HOW TO COMPLETE THIS TASK: Print nothing except the lines of the listing below from the line with "## Properties" to the line with "The class is", each exactly as written, both ends included.

RECORDS SHOWN Block Start

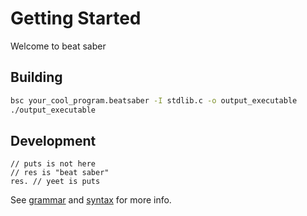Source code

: # Getting Started

Welcome to beat saber

## Building

```bash
bsc your_cool_program.beatsaber -I stdlib.c -o output_executable
./output_executable
```

## Development

```beatsaber
// puts is not here
// res is "beat saber"
res. // yeet is puts
```

See [grammar](grammar.md) and [syntax](syntax.md) for more info.
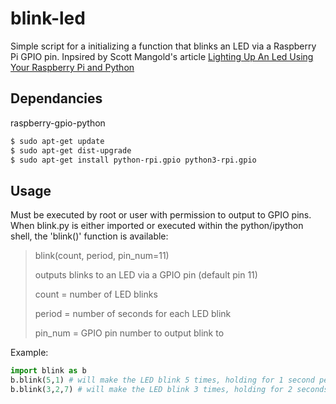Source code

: blink-led
=========

Simple script for a initializing a function that blinks an LED via a Raspberry Pi GPIO pin. Inpsired by Scott Mangold's article [Lighting Up An Led Using Your Raspberry Pi and Python](http://www.thirdeyevis.com/pi-page-2.php)

Dependancies
------------
raspberry-gpio-python
```bash
$ sudo apt-get update
$ sudo apt-get dist-upgrade
$ sudo apt-get install python-rpi.gpio python3-rpi.gpio
```

Usage
-----
Must be executed by root or user with permission to output to GPIO pins.
When blink.py is either imported or executed within the python/ipython shell, the 'blink()' function is available:
>blink(count, period, pin_num=11)
>
>outputs blinks to an LED via a GPIO pin (default pin 11)
>
>count = number of LED blinks
>
>period = number of seconds for each LED blink
>
>pin_num = GPIO pin number to output blink to

Example:
```python
import blink as b
b.blink(5,1) # will make the LED blink 5 times, holding for 1 second per blink, output to GPIO pin 11 by default
b.blink(3,2,7) # will make the LED blink 3 times, holding for 2 seconds per blink, output to GPIO pin 7
```
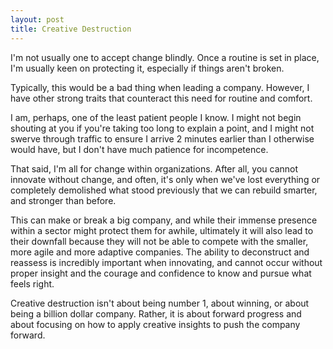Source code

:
 ```yaml
---
layout: post
title: Creative Destruction
---
```


I'm not usually one to accept change blindly. Once a routine is set in place, I'm usually keen on protecting it, especially if things aren't broken.

Typically, this would be a bad thing when leading a company. However, I have other strong traits that counteract this need for routine and comfort.

I am, perhaps, one of the least patient people I know. I might not begin shouting at you if you're taking too long to explain a point, and I might not swerve through traffic to ensure I arrive 2 minutes earlier than I otherwise would have, but I don't have much patience for incompetence.

That said, I'm all for change within organizations. After all, you cannot innovate without change, and often, it's only when we've lost everything or completely demolished what stood previously that we can rebuild smarter, and stronger than before.

This can make or break a big company, and while their immense presence within a sector might protect them for awhile, ultimately it will also lead to their downfall because they will not be able to compete with the smaller, more agile and more adaptive companies. The ability to deconstruct and reassess is incredibly important when innovating, and cannot occur without proper insight and the courage and confidence to know and pursue what feels right.

Creative destruction isn't about being number 1, about winning, or about being a billion dollar company. Rather, it is about forward progress and about focusing on how to apply creative insights to push the company forward.
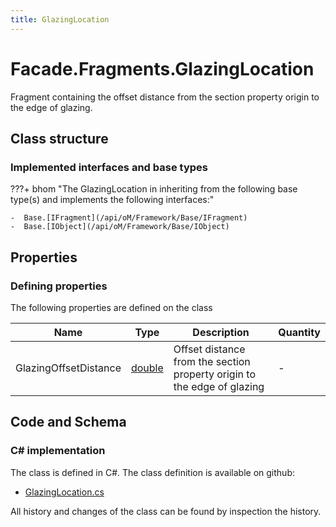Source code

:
 ```yaml
---
title: GlazingLocation
---
```


# Facade.Fragments.GlazingLocation

Fragment containing the offset distance from the section property origin to the edge of glazing.

## Class structure

### Implemented interfaces and base types

???+ bhom "The GlazingLocation in inheriting from the following base type(s) and implements the following interfaces:"

    -  Base.[IFragment](/api/oM/Framework/Base/IFragment)
    -  Base.[IObject](/api/oM/Framework/Base/IObject)


## Properties



### Defining properties

The following properties are defined on the class

| Name             | Type             | Description      | Quantity         |
|------------------|------------------|------------------|------------------|
| GlazingOffsetDistance | [double](https://learn.microsoft.com/en-us/dotnet/api/System.Double?view=netstandard-2.0) | Offset distance from the section property origin to the edge of glazing | - |


## Code and Schema

### C# implementation

The class is defined in C#. The class definition is available on github:

- [GlazingLocation.cs](https://github.com/BHoM/BHoM/blob/develop/Facade_oM/Fragments\GlazingLocation.cs)

All history and changes of the class can be found by inspection the history.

RECORDS SHOWN Block End

EXERCISE ANSWER:
## Properties



### Defining properties

The following properties are defined on the class

| Name             | Type             | Description      | Quantity         |
|------------------|------------------|------------------|------------------|
| GlazingOffsetDistance | [double](https://learn.microsoft.com/en-us/dotnet/api/System.Double?view=netstandard-2.0) | Offset distance from the section property origin to the edge of glazing | - |


## Code and Schema

### C# implementation

The class is defined in C#. The class definition is available on github:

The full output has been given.